▶ _How to complete this task_:
Copy whichever lines of the data hold the word "đựng".

[[ Data to use, beginning ]]

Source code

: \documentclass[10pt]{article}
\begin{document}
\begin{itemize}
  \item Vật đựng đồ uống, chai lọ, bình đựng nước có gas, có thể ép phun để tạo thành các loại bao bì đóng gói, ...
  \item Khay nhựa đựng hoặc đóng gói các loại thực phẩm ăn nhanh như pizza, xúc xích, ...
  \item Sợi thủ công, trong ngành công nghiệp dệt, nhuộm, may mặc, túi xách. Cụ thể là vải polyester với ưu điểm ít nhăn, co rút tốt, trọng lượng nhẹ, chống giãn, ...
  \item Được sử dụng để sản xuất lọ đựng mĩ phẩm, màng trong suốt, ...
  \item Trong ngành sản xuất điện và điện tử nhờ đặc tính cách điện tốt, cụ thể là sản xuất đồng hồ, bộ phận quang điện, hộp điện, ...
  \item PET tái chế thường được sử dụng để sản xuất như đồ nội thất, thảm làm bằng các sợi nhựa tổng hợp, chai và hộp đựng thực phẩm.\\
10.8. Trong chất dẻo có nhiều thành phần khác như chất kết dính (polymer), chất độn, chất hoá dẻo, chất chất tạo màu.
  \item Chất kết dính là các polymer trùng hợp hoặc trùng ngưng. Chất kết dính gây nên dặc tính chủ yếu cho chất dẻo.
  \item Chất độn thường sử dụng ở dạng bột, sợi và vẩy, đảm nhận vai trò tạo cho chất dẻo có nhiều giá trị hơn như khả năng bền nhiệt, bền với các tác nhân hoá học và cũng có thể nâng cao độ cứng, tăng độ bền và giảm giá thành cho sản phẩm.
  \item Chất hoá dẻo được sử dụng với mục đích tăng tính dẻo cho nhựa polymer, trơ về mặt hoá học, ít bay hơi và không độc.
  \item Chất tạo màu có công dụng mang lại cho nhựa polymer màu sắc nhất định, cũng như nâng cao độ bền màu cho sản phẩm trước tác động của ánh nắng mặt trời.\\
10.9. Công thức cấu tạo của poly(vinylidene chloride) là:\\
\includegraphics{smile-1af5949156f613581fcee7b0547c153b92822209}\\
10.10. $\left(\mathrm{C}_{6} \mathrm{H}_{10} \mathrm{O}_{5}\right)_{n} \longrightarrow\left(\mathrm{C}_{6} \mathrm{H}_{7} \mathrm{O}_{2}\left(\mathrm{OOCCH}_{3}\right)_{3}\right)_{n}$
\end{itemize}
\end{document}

[[ Data to use, end ]]

▶ _Exercise output_:
  \item Vật đựng đồ uống, chai lọ, bình đựng nước có gas, có thể ép phun để tạo thành các loại bao bì đóng gói, ...
  \item Khay nhựa đựng hoặc đóng gói các loại thực phẩm ăn nhanh như pizza, xúc xích, ...
  \item Được sử dụng để sản xuất lọ đựng mĩ phẩm, màng trong suốt, ...
  \item PET tái chế thường được sử dụng để sản xuất như đồ nội thất, thảm làm bằng các sợi nhựa tổng hợp, chai và hộp đựng thực phẩm.\\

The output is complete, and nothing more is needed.